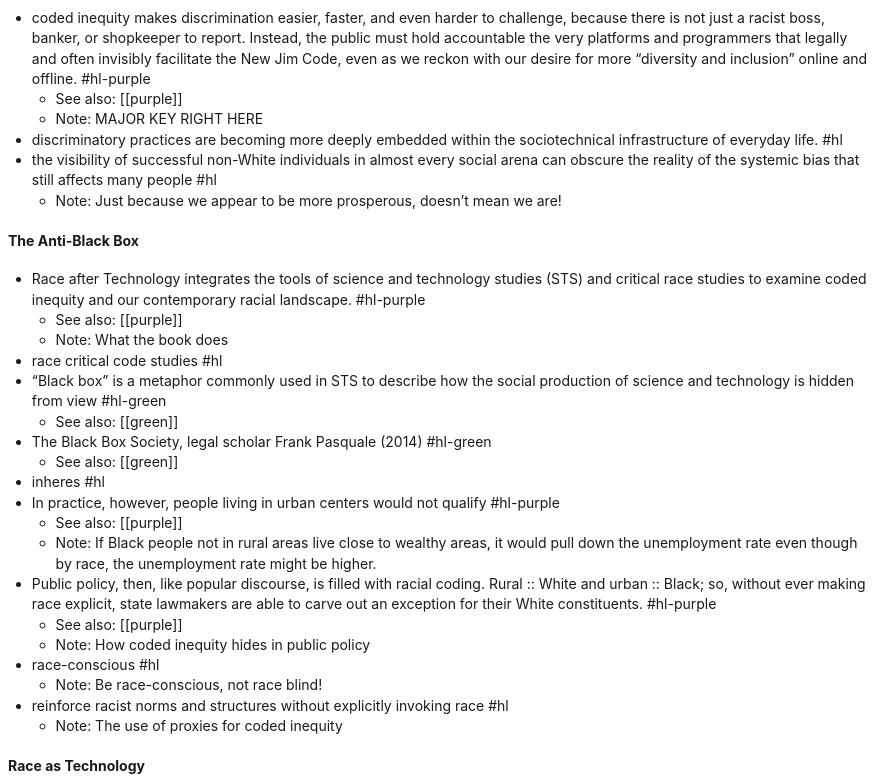 - coded inequity makes discrimination easier, faster, and even harder to challenge, because there is not just a racist boss, banker, or shopkeeper to report. Instead, the public must hold accountable the very platforms and programmers that legally and often invisibly facilitate the New Jim Code, even as we reckon with our desire for more “diversity and inclusion” online and offline. #hl-purple 
    - See also: [[purple]] 
    - Note: MAJOR KEY RIGHT HERE
- discriminatory practices are becoming more deeply embedded within the sociotechnical infrastructure of everyday life. #hl
- the visibility of successful non-White individuals in almost every social arena can obscure the reality of the systemic bias that still affects many people #hl
    - Note: Just because we appear to be more prosperous, doesn’t mean we are!
#### The Anti-Black Box
- Race after Technology integrates the tools of science and technology studies (STS) and critical race studies to examine coded inequity and our contemporary racial landscape. #hl-purple 
    - See also: [[purple]] 
    - Note: What the book does
- race critical code studies #hl
- “Black box” is a metaphor commonly used in STS to describe how the social production of science and technology is hidden from view #hl-green 
    - See also: [[green]] 
- The Black Box Society, legal scholar Frank Pasquale (2014) #hl-green 
    - See also: [[green]] 
- inheres #hl
- In practice, however, people living in urban centers would not qualify #hl-purple 
    - See also: [[purple]] 
    - Note: If Black people not in rural areas live close to wealthy areas, it would pull down the unemployment rate even though by race, the unemployment rate might be higher.
- Public policy, then, like popular discourse, is filled with racial coding. Rural :: White and urban :: Black; so, without ever making race explicit, state lawmakers are able to carve out an exception for their White constituents. #hl-purple 
    - See also: [[purple]] 
    - Note: How coded inequity hides in public policy
- race-conscious #hl
    - Note: Be race-conscious, not race blind!
- reinforce racist norms and structures without explicitly invoking race #hl
    - Note: The use of proxies for coded inequity
#### Race as Technology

********************

EXERCISE
Exact copies of the lines from the one with "- Note: What the book does" through the final line of the listing should be returned, and no other lines.

TASK ANSWER
    - Note: What the book does
- race critical code studies #hl
- “Black box” is a metaphor commonly used in STS to describe how the social production of science and technology is hidden from view #hl-green 
    - See also: [[green]] 
- The Black Box Society, legal scholar Frank Pasquale (2014) #hl-green 
    - See also: [[green]] 
- inheres #hl
- In practice, however, people living in urban centers would not qualify #hl-purple 
    - See also: [[purple]] 
    - Note: If Black people not in rural areas live close to wealthy areas, it would pull down the unemployment rate even though by race, the unemployment rate might be higher.
- Public policy, then, like popular discourse, is filled with racial coding. Rural :: White and urban :: Black; so, without ever making race explicit, state lawmakers are able to carve out an exception for their White constituents. #hl-purple 
    - See also: [[purple]] 
    - Note: How coded inequity hides in public policy
- race-conscious #hl
    - Note: Be race-conscious, not race blind!
- reinforce racist norms and structures without explicitly invoking race #hl
    - Note: The use of proxies for coded inequity
#### Race as Technology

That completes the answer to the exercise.